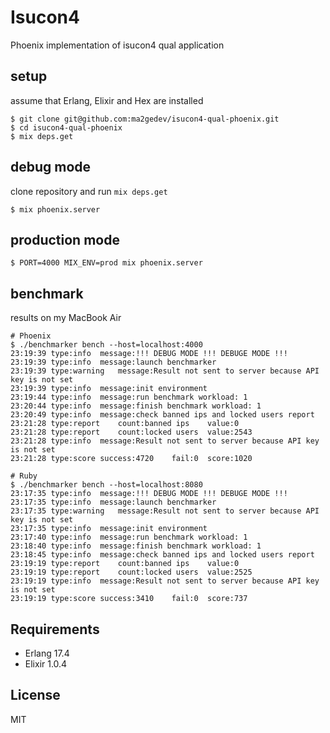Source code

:# Isucon4

Phoenix implementation of isucon4 qual application

## setup

assume that Erlang, Elixir and Hex are installed

```shell
$ git clone git@github.com:ma2gedev/isucon4-qual-phoenix.git
$ cd isucon4-qual-phoenix
$ mix deps.get
```

## debug mode

clone repository and run `mix deps.get`

`$ mix phoenix.server`

## production mode

`$ PORT=4000 MIX_ENV=prod mix phoenix.server`

## benchmark

results on my MacBook Air

```shell
# Phoenix
$ ./benchmarker bench --host=localhost:4000
23:19:39 type:info  message:!!! DEBUG MODE !!! DEBUGE MODE !!!
23:19:39 type:info  message:launch benchmarker
23:19:39 type:warning   message:Result not sent to server because API key is not set
23:19:39 type:info  message:init environment
23:19:44 type:info  message:run benchmark workload: 1
23:20:44 type:info  message:finish benchmark workload: 1
23:20:49 type:info  message:check banned ips and locked users report
23:21:28 type:report    count:banned ips    value:0
23:21:28 type:report    count:locked users  value:2543
23:21:28 type:info  message:Result not sent to server because API key is not set
23:21:28 type:score success:4720    fail:0  score:1020

# Ruby
$ ./benchmarker bench --host=localhost:8080
23:17:35 type:info  message:!!! DEBUG MODE !!! DEBUGE MODE !!!
23:17:35 type:info  message:launch benchmarker
23:17:35 type:warning   message:Result not sent to server because API key is not set
23:17:35 type:info  message:init environment
23:17:40 type:info  message:run benchmark workload: 1
23:18:40 type:info  message:finish benchmark workload: 1
23:18:45 type:info  message:check banned ips and locked users report
23:19:19 type:report    count:banned ips    value:0
23:19:19 type:report    count:locked users  value:2525
23:19:19 type:info  message:Result not sent to server because API key is not set
23:19:19 type:score success:3410    fail:0  score:737
```

## Requirements

- Erlang 17.4
- Elixir 1.0.4

## License

MIT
===============
### What you need to do:
Find "## Requirements" in the material above; set down exactly the line holding it and every line after it, through the last, and no others.

### Answer space:
## Requirements

- Erlang 17.4
- Elixir 1.0.4

## License

MIT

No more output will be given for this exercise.